WHAT IS EXPECTED: Below are the records; copy exactly the stretch from the line containing "## Repository Structure" through the line containing "## Quick-Start Guide", both ends included, and nothing else.

DATASET EXCERPTS:
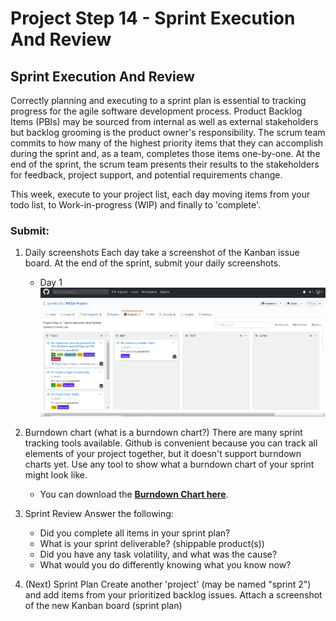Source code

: # Project Step 14 - Sprint Execution And Review

## Sprint Execution And Review
Correctly planning and executing to a sprint plan is essential to tracking progress for the agile software development process. Product Backlog Items (PBIs) may be sourced from internal as well as external stakeholders but backlog grooming is the product owner's responsibility. The scrum team commits to how many of the highest priority items that they can accomplish during the sprint and, as a team, completes those items one-by-one. At the end of the sprint, the scrum team presents their results to the stakeholders for feedback, project support, and potential requirements change.

This week, execute to your project list, each day moving items from your todo list, to Work-in-progress (WIP) and finally to 'complete'.

### Submit: 
1. Daily screenshots Each day take a screenshot of the Kanban issue board. At the end of the sprint, submit your daily screenshots.
   * Day 1
   ![Day 1](https://github.com/gowebUSA/MSSA-Project/blob/master/ProjectSteps/ProjectStep14/images/4-21.png?raw=true)
   
2. Burndown chart (what is a burndown chart?) There are many sprint tracking tools available. Github is convenient because you can track all elements of your project together, but it doesn't support burndown charts yet. Use any tool to show what a burndown chart of your sprint might look like.
   * You can download the **[Burndown Chart here](https://github.com/gowebUSA/MSSA-Project/blob/master/files/Sprint_Burndown_Chart_OMAF.xlsx?raw=true)**.

3. Sprint Review Answer the following:
   * Did you complete all items in your sprint plan?
   * What is your sprint deliverable? (shippable product(s))
   * Did you have any task volatility, and what was the cause?
   * What would you do differently knowing what you know now?
   
4. (Next) Sprint Plan Create another 'project' (may be named "sprint 2") and add items from your prioritized backlog issues. Attach a screenshot of the new Kanban board (sprint plan)

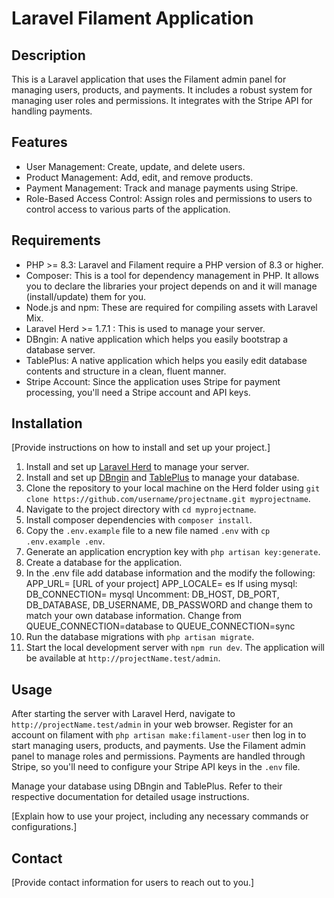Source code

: # Laravel Filament Application

## Description

This is a Laravel application that uses the Filament admin panel for managing users, products, and payments. It includes a robust system for managing user roles and permissions. It integrates with the Stripe API for handling payments.

## Features

- User Management: Create, update, and delete users.
- Product Management: Add, edit, and remove products.
- Payment Management: Track and manage payments using Stripe.
- Role-Based Access Control: Assign roles and permissions to users to control access to various parts of the application.

## Requirements

- PHP >= 8.3: Laravel and Filament require a PHP version of 8.3 or higher.
- Composer: This is a tool for dependency management in PHP. It allows you to declare the libraries your project depends on and it will manage (install/update) them for you.
- Node.js and npm: These are required for compiling assets with Laravel Mix.
- Laravel Herd >= 1.7.1 : This is used to manage your server.
- DBngin: A native application which helps you easily bootstrap a database server.
- TablePlus: A native application which helps you easily edit database contents and structure in a
clean, fluent manner.
- Stripe Account: Since the application uses Stripe for payment processing, you'll need a Stripe account and API keys.


## Installation

[Provide instructions on how to install and set up your project.]
1. Install and set up [Laravel Herd](https://github.com/calebporzio/laravel-herd) to manage your server.
2. Install and set up [DBngin](https://dbngin.com/) and [TablePlus](https://tableplus.com/) to manage your database.
3. Clone the repository to your local machine on the Herd folder using `git clone https://github.com/username/projectname.git myprojectname`.
4. Navigate to the project directory with `cd myprojectname`.
5. Install composer dependencies with `composer install`.
6. Copy the `.env.example` file to a new file named `.env` with `cp .env.example .env`.
7. Generate an application encryption key with `php artisan key:generate`.
8. Create a database for the application.
9. In the .env file add database information and the modify the following:
    APP_URL= [URL of your project]
    APP_LOCALE= es
    If using mysql:
    DB_CONNECTION= mysql
    Uncomment: DB_HOST, DB_PORT, DB_DATABASE, DB_USERNAME, DB_PASSWORD and change them to match your own database information.
    Change from QUEUE_CONNECTION=database to QUEUE_CONNECTION=sync
10. Run the database migrations with `php artisan migrate`.
11. Start the local development server with `npm run dev`. The application will be available at `http://projectName.test/admin`.

## Usage

After starting the server with Laravel Herd, navigate to `http://projectName.test/admin` in your web browser. 
Register for an account on filament with
`php artisan make:filament-user` then log in to start managing users, products, and payments. Use the Filament admin panel to manage roles and permissions. Payments are handled through Stripe, so you'll need to configure your Stripe API keys in the `.env` file.

Manage your database using DBngin and TablePlus. Refer to their respective documentation for detailed usage instructions.

[Explain how to use your project, including any necessary commands or configurations.]



## Contact

[Provide contact information for users to reach out to you.]
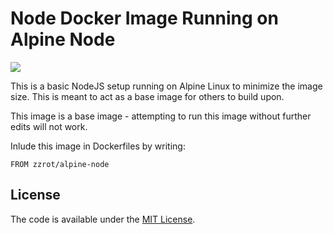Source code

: # Node Docker Image Running on Alpine Node

[![](https://badge.imagelayers.io/zzrot/alpine-node:latest.svg)](https://imagelayers.io/?images=zzrot/alpine-node:latest 'Get your own badge on imagelayers.io')

This is a basic NodeJS setup running on Alpine Linux to minimize the image size. This is meant to act as a base image for others to build upon.

This image is a base image - attempting to run this image without further edits will not work.

Inlude this image in Dockerfiles by writing:

    FROM zzrot/alpine-node

## License

The code is available under the [MIT License](/LICENSE).
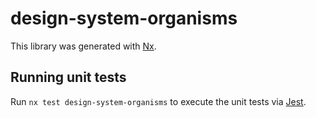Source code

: # design-system-organisms

This library was generated with [Nx](https://nx.dev).

## Running unit tests

Run `nx test design-system-organisms` to execute the unit tests via [Jest](https://jestjs.io).
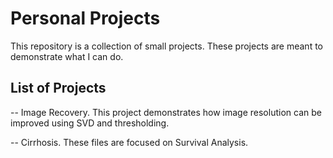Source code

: # Personal Projects
This repository is a collection of small projects. These projects are meant to demonstrate what I can do.

## List of Projects
-- Image Recovery. This project demonstrates how image resolution can be improved using SVD and thresholding.

-- Cirrhosis. These files are focused on Survival Analysis.
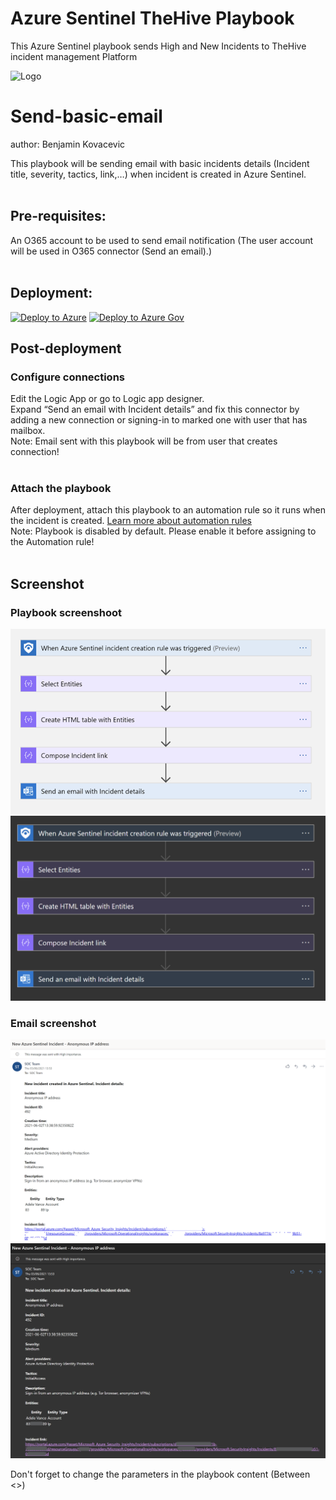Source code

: # Azure Sentinel TheHive Playbook
This Azure Sentinel playbook sends High and New Incidents to TheHive incident management Platform

![Logo](Az-hive.png)
# Send-basic-email
author: Benjamin Kovacevic

This playbook will be sending email with basic incidents details (Incident title, severity, tactics, link,…) when incident is created in Azure Sentinel.
<br/><br/>
## Pre-requisites:
An O365 account to be used to send email notification 
(The user account will be used in O365 connector (Send an email).)
<br/><br/>
## Deployment:

[![Deploy to Azure](https://aka.ms/deploytoazurebutton)](https://portal.azure.com/#create/Microsoft.Template/uri/https%3A%2F%2Fraw.githubusercontent.com%2FAzure%2FAzure-Sentinel%2Fmaster%2FPlaybooks%2FSend-basic-email%2Fazuredeploy.json)
[![Deploy to Azure Gov](https://aka.ms/deploytoazuregovbutton)](https://portal.azure.us/#create/Microsoft.Template/uri/https%3A%2F%2Fraw.githubusercontent.com%2FAzure%2FAzure-Sentinel%2Fmaster%2FPlaybooks%2FSend-basic-email%2Fazuredeploy.json)

## Post-deployment

### Configure connections
Edit the Logic App or go to Logic app designer.<br/>
Expand “Send an email with Incident details” and fix this connector by adding a new connection or signing-in to marked one with user that has mailbox.<br/>
Note:  Email sent with this playbook will be from user that creates connection!<br/><br/>

### Attach the playbook
After deployment, attach this playbook to an automation rule so it runs when the incident is created.
[Learn more about automation rules](https://docs.microsoft.com/azure/sentinel/automate-incident-handling-with-automation-rules#creating-and-managing-automation-rules)<br/>
Note: Playbook is disabled by default. Please enable it before assigning to the Automation rule!
<br/><br/>
## Screenshot
### Playbook screenshoot
![Playbook](./images/LightPlaybook_Send-basic-email.png)
![Playbook](./images/DarkPlaybook_Send-basic-email.png)
### Email screenshot
![Email](./images/LightEmail_Send-basic-email.png)
![Email](./images/DarkEmail_Send-basic-email.png)

Don't forget to change the parameters in the playbook content (Between <>)

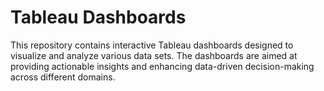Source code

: 
# Tableau Dashboards

This repository contains interactive Tableau dashboards designed to visualize and analyze various data sets. The dashboards are aimed at providing actionable insights and enhancing data-driven decision-making across different domains.
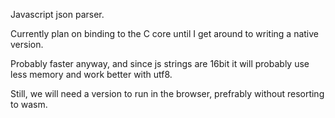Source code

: Javascript json parser.

Currently plan on binding to the C core until I get around to writing a native version.

Probably faster anyway, and since js strings are 16bit it will probably use less memory and work better with utf8.

Still, we will need a version to run in the browser, prefrably without resorting to wasm.


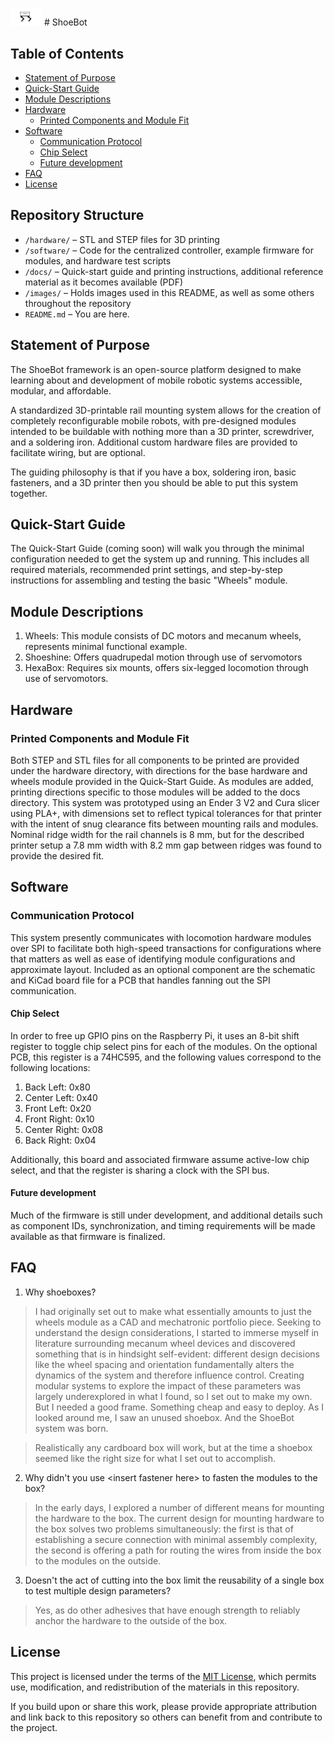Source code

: 
<img src="images/Logo.png" alt="ShoeBot Logo" width="50"/> # ShoeBot 

## Table of Contents
- [Statement of Purpose](#statement-of-purpose)
- [Quick-Start Guide](#quick-start-guide)
- [Module Descriptions](#description-of-modules)
- [Hardware](#hardware)
  - [Printed Components and Module Fit](#printed-components-and-module-fit)
- [Software](#software)
  - [Communication Protocol](#communication-protocol)
  - [Chip Select](#chip-select)
  - [Future development](#future-development)
- [FAQ](#faq)
- [License](#license)

## Repository Structure
- `/hardware/` – STL and STEP files for 3D printing
- `/software/` – Code for the centralized controller, example firmware for modules, and hardware test scripts
- `/docs/` – Quick-start guide and printing instructions, additional reference material as it becomes available (PDF)
- `/images/` – Holds images used in this README, as well as some others throughout the repository
- `README.md` – You are here.

## Statement of Purpose
The ShoeBot framework is an open-source platform designed to make learning about and development of mobile robotic
systems accessible, modular, and affordable. 

A standardized 3D-printable rail mounting system allows for the creation of completely reconfigurable mobile robots,
with pre-designed modules intended to be buildable with nothing more than a 3D printer, screwdriver, and a soldering 
iron. Additional custom hardware files are provided to facilitate wiring, but are optional. 

The guiding philosophy is that if you have a box, soldering iron, basic fasteners, and a 3D printer then you should be 
able to put this system together.

## Quick-Start Guide
The Quick-Start Guide (coming soon) will walk you through the minimal configuration needed to get the system up and running. 
This includes all required materials, recommended print settings, and step-by-step instructions for assembling and testing 
the basic "Wheels" module.

## Module Descriptions

1. Wheels: This module consists of DC motors and mecanum wheels, represents minimal functional example.
2. Shoeshine: Offers quadrupedal motion through use of servomotors
3. HexaBox: Requires six mounts, offers six-legged locomotion through use of servomotors.

## Hardware

### Printed Components and Module Fit
Both STEP and STL files for all components to be printed are provided under the hardware directory, with directions for
the base hardware and wheels module provided in the Quick-Start Guide. As modules are added, printing directions specific
to those modules will be added to the docs directory. This system was prototyped using an Ender 3 V2 and Cura slicer using 
PLA+, with dimensions set to reflect typical tolerances for that printer with the intent of snug clearance fits between 
mounting rails and modules. Nominal ridge width for the rail channels is 8 mm, but for the described printer setup a 7.8 mm 
width with 8.2 mm gap between ridges was found to provide the desired fit. 

## Software

### Communication Protocol
This system presently communicates with locomotion hardware modules over SPI to facilitate both high-speed transactions
for configurations where that matters as well as ease of identifying module configurations and approximate layout. Included 
as an optional component are the schematic and KiCad board file for a PCB that handles fanning out the SPI communication.

#### Chip Select 
In order to free up GPIO pins on the Raspberry Pi, it uses an 8-bit shift register to toggle chip select pins for each of
the modules. On the optional PCB, this register is a 74HC595, and the following values correspond to the following locations:

1. Back Left: 0x80
2. Center Left: 0x40
3. Front Left: 0x20
4. Front Right: 0x10
5. Center Right: 0x08
6. Back Right: 0x04

Additionally, this board and associated firmware assume active-low chip select, and that the register is sharing a clock
with the SPI bus. 

#### Future development
Much of the firmware is still under development, and additional details such as component IDs, synchronization, and timing
requirements will be made available as that firmware is finalized. 

## FAQ

1. Why shoeboxes?

>I had originally set out to make what essentially amounts to just the wheels module as a CAD and mechatronic portfolio piece.
Seeking to understand the design considerations, I started to immerse myself in literature surrounding mecanum wheel devices 
and discovered something that is in hindsight self-evident: different design decisions like the wheel spacing and orientation 
fundamentally alters the dynamics of the system and therefore influence control. Creating modular systems to explore the impact 
of these parameters was largely underexplored in what I found, so I set out to make my own. But I needed a good frame. Something
cheap and easy to deploy. As I looked around me, I saw an unused shoebox. And the ShoeBot system was born. 

>Realistically any cardboard box will work, but at the time a shoebox seemed like the right size for what I set out to accomplish.

2. Why didn't you use \<insert fastener here\> to fasten the modules to the box?

>In the early days, I explored a number of different means for mounting the hardware to the box. The current design for mounting
hardware to the box solves two problems simultaneously: the first is that of establishing a secure connection with minimal
assembly complexity, the second is offering a path for routing the wires from inside the box to the modules on the outside.

3. Doesn't the act of cutting into the box limit the reusability of a single box to test multiple design parameters?

>Yes, as do other adhesives that have enough strength to reliably anchor the hardware to the outside of the box. 

## License
This project is licensed under the terms of the [MIT License](LICENSE), which permits use, modification, and redistribution 
of the materials in this repository.

If you build upon or share this work, please provide appropriate attribution and link back to this repository so others can 
benefit from and contribute to the project.
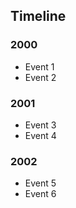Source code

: ## Timeline

### 2000
- Event 1
- Event 2

### 2001
- Event 3
- Event 4

### 2002
- Event 5
- Event 6
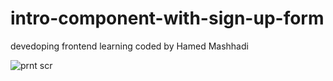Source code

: # intro-component-with-sign-up-form
devedoping frontend learning
coded by Hamed Mashhadi

![prnt scr](https://user-images.githubusercontent.com/90490768/136710475-d38b0f29-bb70-49a2-be91-c753ce3e14be.png)
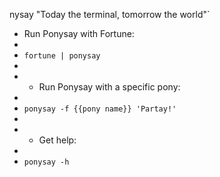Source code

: 
nysay "Today the terminal, tomorrow the world"`

- Run Ponysay with Fortune:
-
- `fortune | ponysay`
-
- - Run Ponysay with a specific pony:
-
- `ponysay -f {{pony name}} 'Partay!'`
-
- - Get help:
-
- `ponysay -h`

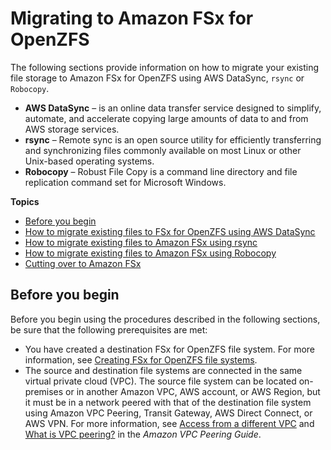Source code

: # Migrating to Amazon FSx for OpenZFS<a name="migrating-fsx-openzfs"></a>

The following sections provide information on how to migrate your existing file storage to Amazon FSx for OpenZFS using AWS DataSync, `rsync` or `Robocopy`\.
+ **AWS DataSync** – is an online data transfer service designed to simplify, automate, and accelerate copying large amounts of data to and from AWS storage services\.
+ **rsync** – Remote sync is an open source utility for efficiently transferring and synchronizing files commonly available on most Linux or other Unix\-based operating systems\.
+ **Robocopy** – Robust File Copy is a command line directory and file replication command set for Microsoft Windows\.

**Topics**
+ [Before you begin](#prerequisites)
+ [How to migrate existing files to FSx for OpenZFS using AWS DataSync](migrate-files-to-fsx-datasync.md)
+ [How to migrate existing files to Amazon FSx using rsync](fsx-migrate-rsync.md)
+ [How to migrate existing files to Amazon FSx using Robocopy](fsx-migrate-robocopy.md)
+ [Cutting over to Amazon FSx](cutover.md)

## Before you begin<a name="prerequisites"></a>

Before you begin using the procedures described in the following sections, be sure that the following prerequisites are met:
+ You have created a destination FSx for OpenZFS file system\. For more information, see [Creating FSx for OpenZFS file systems](creating-file-systems.md)\.
+ The source and destination file systems are connected in the same virtual private cloud \(VPC\)\. The source file system can be located on\-premises or in another Amazon VPC, AWS account, or AWS Region, but it must be in a network peered with that of the destination file system using Amazon VPC Peering, Transit Gateway, AWS Direct Connect, or AWS VPN\. For more information, see [Access from a different VPC](access-environments.md#vpc-peering) and [What is VPC peering?](https://docs.aws.amazon.com/vpc/latest/peering/what-is-vpc-peering.html) in the *Amazon VPC Peering Guide*\.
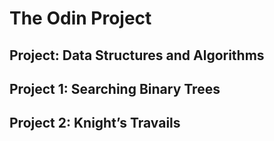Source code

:# The Odin Project
## Project: Data Structures and Algorithms
## Project 1: Searching Binary Trees
## Project 2: Knight’s Travails
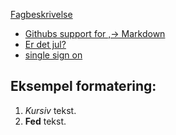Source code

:  [Fagbeskrivelse](https://odin.sdu.dk/sitecore/index.php?a=fagbesk&id=111413&lang=da)
- [Githubs support for
,→ Markdown](https://docs.github.com/en/get-started/writing-on-github/getting-started-with-writing-and-formatting-on-github/basic-writing-and-formatting-syntax)
- [Er det jul?](https://isitchristmas.com)
- [single sign on](https://sso.sdu.dk/?ticket=ST-662834-irjwgtVBAsQLNvrN2gK7RcehPcdR96xjC6yekeDSnACB3DvSXY)
## Eksempel formatering:
1. *Kursiv* tekst.
2. **Fed** tekst.
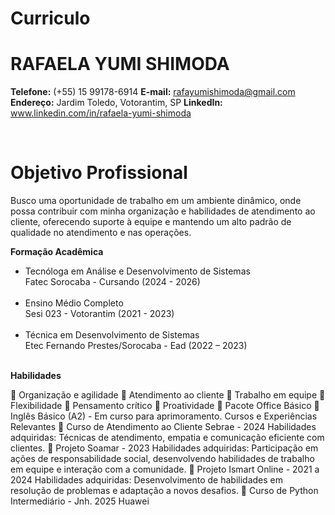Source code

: # Curriculo

# RAFAELA YUMI SHIMODA

**Telefone:** (+55) 15 99178-6914
**E-mail:** rafayumishimoda@gmail.com
**Endereço:** Jardim Toledo, Votorantim, SP
**LinkedIn:** www.linkedin.com/in/rafaela-yumi-shimoda

<br>

# Objetivo Profissional

Busco uma oportunidade de trabalho em um ambiente dinâmico, onde
possa contribuir com minha organização e habilidades de atendimento ao cliente,
oferecendo suporte à equipe e mantendo um alto padrão de qualidade no
atendimento e nas operações.

**Formação Acadêmica**

- Tecnóloga em Análise e Desenvolvimento de Sistemas<br>
Fatec Sorocaba - Cursando (2024 - 2026)<br><br>
- Ensino Médio Completo<br>
Sesi 023 - Votorantim (2021 - 2023)<br><br>
- Técnica em Desenvolvimento de Sistemas<br>
Etec Fernando Prestes/Sorocaba - Ead (2022 – 2023)<br><br>

**Habilidades**

 Organização e agilidade
 Atendimento ao cliente
 Trabalho em equipe
 Flexibilidade
 Pensamento crítico
 Proatividade
 Pacote Office Básico
 Inglês Básico (A2) - Em curso para aprimoramento.
Cursos e Experiências Relevantes
 Curso de Atendimento ao Cliente Sebrae - 2024
Habilidades adquiridas: Técnicas de atendimento, empatia e comunicação
eficiente com clientes.
 Projeto Soamar - 2023
Habilidades adquiridas: Participação em ações de responsabilidade social,
desenvolvendo habilidades de trabalho em equipe e interação com a
comunidade.
 Projeto Ismart Online - 2021 a 2024
Habilidades adquiridas: Desenvolvimento de habilidades em resolução de
problemas e adaptação a novos desafios.
 Curso de Python Intermediário - Jnh. 2025
Huawei 
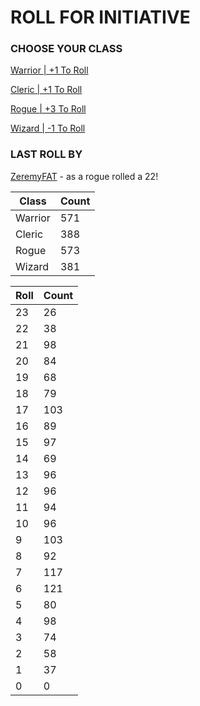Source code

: # ROLL FOR INITIATIVE
### CHOOSE YOUR CLASS

[Warrior | +1 To Roll](https://github.com/benjaminsampica/benjaminsampica/issues/new?title=roll%7Cwarrior&body=Just+click+%27Submit+new+issue%27.)

[Cleric | +1 To Roll](https://github.com/benjaminsampica/benjaminsampica/issues/new?title=roll%7Ccleric&body=Just+click+%27Submit+new+issue%27.)

[Rogue | +3 To Roll](https://github.com/benjaminsampica/benjaminsampica/issues/new?title=roll%7Crogue&body=Just+click+%27Submit+new+issue%27.)

[Wizard | -1 To Roll](https://github.com/benjaminsampica/benjaminsampica/issues/new?title=roll%7Cwizard&body=Just+click+%27Submit+new+issue%27.)
### LAST ROLL BY
[ZeremyFAT](https://www.github.com/ZeremyFAT) - as a rogue rolled a 22!

|Class|Count|
|-|-|
|Warrior|571|
|Cleric|388|
|Rogue|573|
|Wizard|381|

|Roll|Count|
|-|-|
|23|26
|22|38
|21|98
|20|84
|19|68
|18|79
|17|103
|16|89
|15|97
|14|69
|13|96
|12|96
|11|94
|10|96
|9|103
|8|92
|7|117
|6|121
|5|80
|4|98
|3|74
|2|58
|1|37
|0|0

YOUR RESPONSE:
## Repository Structure
- `/hardware/` – STL and STEP files for 3D printing
- `/software/` – Code for the centralized controller, example firmware for modules, and hardware test scripts
- `/docs/` – Quick-start guide and printing instructions, additional reference material as it becomes available (PDF)
- `/images/` – Holds images used in this README, as well as some others throughout the repository
- `README.md` – You are here.

## Statement of Purpose
The ShoeBot framework is an open-source platform designed to make learning about and development of mobile robotic
systems accessible, modular, and affordable. 

A standardized 3D-printable rail mounting system allows for the creation of completely reconfigurable mobile robots,
with pre-designed modules intended to be buildable with nothing more than a 3D printer, screwdriver, and a soldering 
iron. Additional custom hardware files are provided to facilitate wiring, but are optional. 

The guiding philosophy is that if you have a box, soldering iron, basic fasteners, and a 3D printer then you should be 
able to put this system together.

## Quick-Start Guide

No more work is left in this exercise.